MSL Seminar Series: May – Invited Speaker, Dr. Edward Buckler
May 20 @ 3:00 pm - 4:00 pm
Invited Speaker:
Dr. Edward Buckler
Geneticist
Ithica, NY
Host: Dr. Marco Todesco
This seminar will be presented in a hybrid format. Audience members are welcome to attend either in person at the MSL lecture theatre (room 102) or via the zoom link. Those connecting via zoom will be able to ask questions during the Q&A portion using the chat function.
Zoom registration link: https://ubc.zoom.us/meeting/register/Ud8Uah4LR7mmzYcle0vRiA
Talk title: How could maize genes move the needle on global nitrogen cycling?
Abstract:
Synthetic nitrogen fertilizer has driven incredible gains in crop productivity, yet only 12% of applied nitrogen reaches consumers as protein. There is a clear logic to the chemistry, yet it operates within an agricultural system built around grasses, defined by evolutionary anomalies.Today, with a systems-level understanding of soils, plant and animal physiology, manure, synthetic biology, and metagenomics, we can design nitrogen flows for both greater efficiency and lower environmental impact.
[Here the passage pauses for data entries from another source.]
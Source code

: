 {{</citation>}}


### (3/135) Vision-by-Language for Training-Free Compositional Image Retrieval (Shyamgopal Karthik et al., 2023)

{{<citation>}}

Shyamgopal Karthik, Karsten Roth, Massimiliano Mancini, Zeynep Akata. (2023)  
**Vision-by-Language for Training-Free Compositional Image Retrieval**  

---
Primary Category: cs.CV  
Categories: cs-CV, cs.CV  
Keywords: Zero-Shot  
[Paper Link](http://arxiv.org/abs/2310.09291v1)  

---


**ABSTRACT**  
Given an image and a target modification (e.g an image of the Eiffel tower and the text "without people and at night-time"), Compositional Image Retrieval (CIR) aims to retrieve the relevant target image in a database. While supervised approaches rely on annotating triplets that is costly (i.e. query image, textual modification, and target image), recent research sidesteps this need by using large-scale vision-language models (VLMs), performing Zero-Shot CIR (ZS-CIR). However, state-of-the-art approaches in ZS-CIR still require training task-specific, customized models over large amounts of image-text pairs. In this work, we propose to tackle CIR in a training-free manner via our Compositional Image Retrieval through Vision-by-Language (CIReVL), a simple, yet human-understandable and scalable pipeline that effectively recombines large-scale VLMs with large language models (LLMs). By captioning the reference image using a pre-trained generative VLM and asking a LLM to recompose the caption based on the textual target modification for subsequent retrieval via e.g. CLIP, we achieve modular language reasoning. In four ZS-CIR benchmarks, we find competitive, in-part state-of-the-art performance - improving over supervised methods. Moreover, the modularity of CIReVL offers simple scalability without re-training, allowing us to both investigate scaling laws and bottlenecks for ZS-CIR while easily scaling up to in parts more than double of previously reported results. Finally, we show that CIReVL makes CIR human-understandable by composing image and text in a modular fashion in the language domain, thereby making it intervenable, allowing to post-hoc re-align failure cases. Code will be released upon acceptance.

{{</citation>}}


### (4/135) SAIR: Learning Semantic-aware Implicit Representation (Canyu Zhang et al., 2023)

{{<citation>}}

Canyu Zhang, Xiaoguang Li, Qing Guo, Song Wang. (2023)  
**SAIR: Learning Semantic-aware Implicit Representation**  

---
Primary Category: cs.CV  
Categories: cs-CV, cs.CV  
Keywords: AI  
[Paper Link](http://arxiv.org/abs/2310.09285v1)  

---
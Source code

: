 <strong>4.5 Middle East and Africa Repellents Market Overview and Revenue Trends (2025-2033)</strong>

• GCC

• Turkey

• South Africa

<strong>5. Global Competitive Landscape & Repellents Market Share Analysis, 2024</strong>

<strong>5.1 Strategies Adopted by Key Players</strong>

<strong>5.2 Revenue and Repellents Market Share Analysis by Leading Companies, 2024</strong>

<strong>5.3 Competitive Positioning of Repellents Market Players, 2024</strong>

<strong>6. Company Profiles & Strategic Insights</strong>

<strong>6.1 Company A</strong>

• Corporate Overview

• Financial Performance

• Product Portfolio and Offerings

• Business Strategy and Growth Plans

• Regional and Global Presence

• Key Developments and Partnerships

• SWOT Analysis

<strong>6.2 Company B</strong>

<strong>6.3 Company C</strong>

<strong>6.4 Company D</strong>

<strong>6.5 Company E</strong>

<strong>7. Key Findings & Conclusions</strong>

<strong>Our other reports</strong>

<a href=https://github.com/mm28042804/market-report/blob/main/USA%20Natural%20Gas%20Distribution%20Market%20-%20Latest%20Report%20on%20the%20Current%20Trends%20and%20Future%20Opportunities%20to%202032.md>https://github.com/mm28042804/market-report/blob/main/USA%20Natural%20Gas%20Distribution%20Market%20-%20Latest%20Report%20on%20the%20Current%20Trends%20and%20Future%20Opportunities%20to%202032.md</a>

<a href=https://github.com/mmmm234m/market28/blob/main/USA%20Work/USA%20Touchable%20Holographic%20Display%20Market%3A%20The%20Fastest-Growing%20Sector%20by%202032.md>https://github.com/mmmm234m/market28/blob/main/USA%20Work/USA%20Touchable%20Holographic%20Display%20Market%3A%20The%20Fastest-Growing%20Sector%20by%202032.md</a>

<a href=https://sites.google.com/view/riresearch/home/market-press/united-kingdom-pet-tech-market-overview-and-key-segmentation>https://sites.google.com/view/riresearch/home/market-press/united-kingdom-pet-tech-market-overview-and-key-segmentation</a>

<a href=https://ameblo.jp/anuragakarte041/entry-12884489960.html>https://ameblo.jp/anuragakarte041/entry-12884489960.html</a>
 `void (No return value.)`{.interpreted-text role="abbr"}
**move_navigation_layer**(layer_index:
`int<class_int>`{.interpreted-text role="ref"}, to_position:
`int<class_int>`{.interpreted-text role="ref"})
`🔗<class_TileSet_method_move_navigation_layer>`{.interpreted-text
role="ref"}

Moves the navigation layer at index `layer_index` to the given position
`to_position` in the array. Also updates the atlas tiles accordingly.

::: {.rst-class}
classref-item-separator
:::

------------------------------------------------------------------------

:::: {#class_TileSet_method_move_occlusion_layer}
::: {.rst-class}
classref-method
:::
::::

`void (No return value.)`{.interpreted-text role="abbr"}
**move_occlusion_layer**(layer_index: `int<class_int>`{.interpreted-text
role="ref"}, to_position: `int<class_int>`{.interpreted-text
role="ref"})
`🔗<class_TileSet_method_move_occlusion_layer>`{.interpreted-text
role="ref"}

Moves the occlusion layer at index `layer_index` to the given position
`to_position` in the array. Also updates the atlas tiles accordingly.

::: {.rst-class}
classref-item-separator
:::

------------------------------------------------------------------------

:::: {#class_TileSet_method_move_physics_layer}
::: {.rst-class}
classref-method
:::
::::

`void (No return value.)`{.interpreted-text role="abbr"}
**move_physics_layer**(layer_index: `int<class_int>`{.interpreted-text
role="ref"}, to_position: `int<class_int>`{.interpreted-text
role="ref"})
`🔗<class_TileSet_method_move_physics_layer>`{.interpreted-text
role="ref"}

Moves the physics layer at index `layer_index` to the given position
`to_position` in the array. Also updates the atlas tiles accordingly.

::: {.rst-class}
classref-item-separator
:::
The Nitrogen 2.0 framework outlines pathways to triple system-level nitrogen use efficiency, increase yields, and cut inputs—by integrating alternative nitrogen sources for livestock, improving manure recycling, and creating cropping systems that retain and reuse more nitrogen on-farm. One example is the Circular Economy that Reimagines Corn Agriculture (CERCA), which focuses on making maize extremely productive and efficient for feed, starch, and fuel uses (60% of the global crop). In temperate climates, maize faces two inefficiencies: it grows poorly in spring when light and nitrogen are available, and it allocates excessive nitrogen to low-value storage proteins in the grain. CERCA addresses this by designing a cold-tolerant maize, shifting nitrogen away from grain protein, and enhancing soil nitrogen recycling and in soil stability through biological nitrification inhibition. Together, these strategies lay the groundwork for a resilient, nitrogen-efficient agricultural system—maximizing productivity while reducing fertilizer input costs and environmental impact.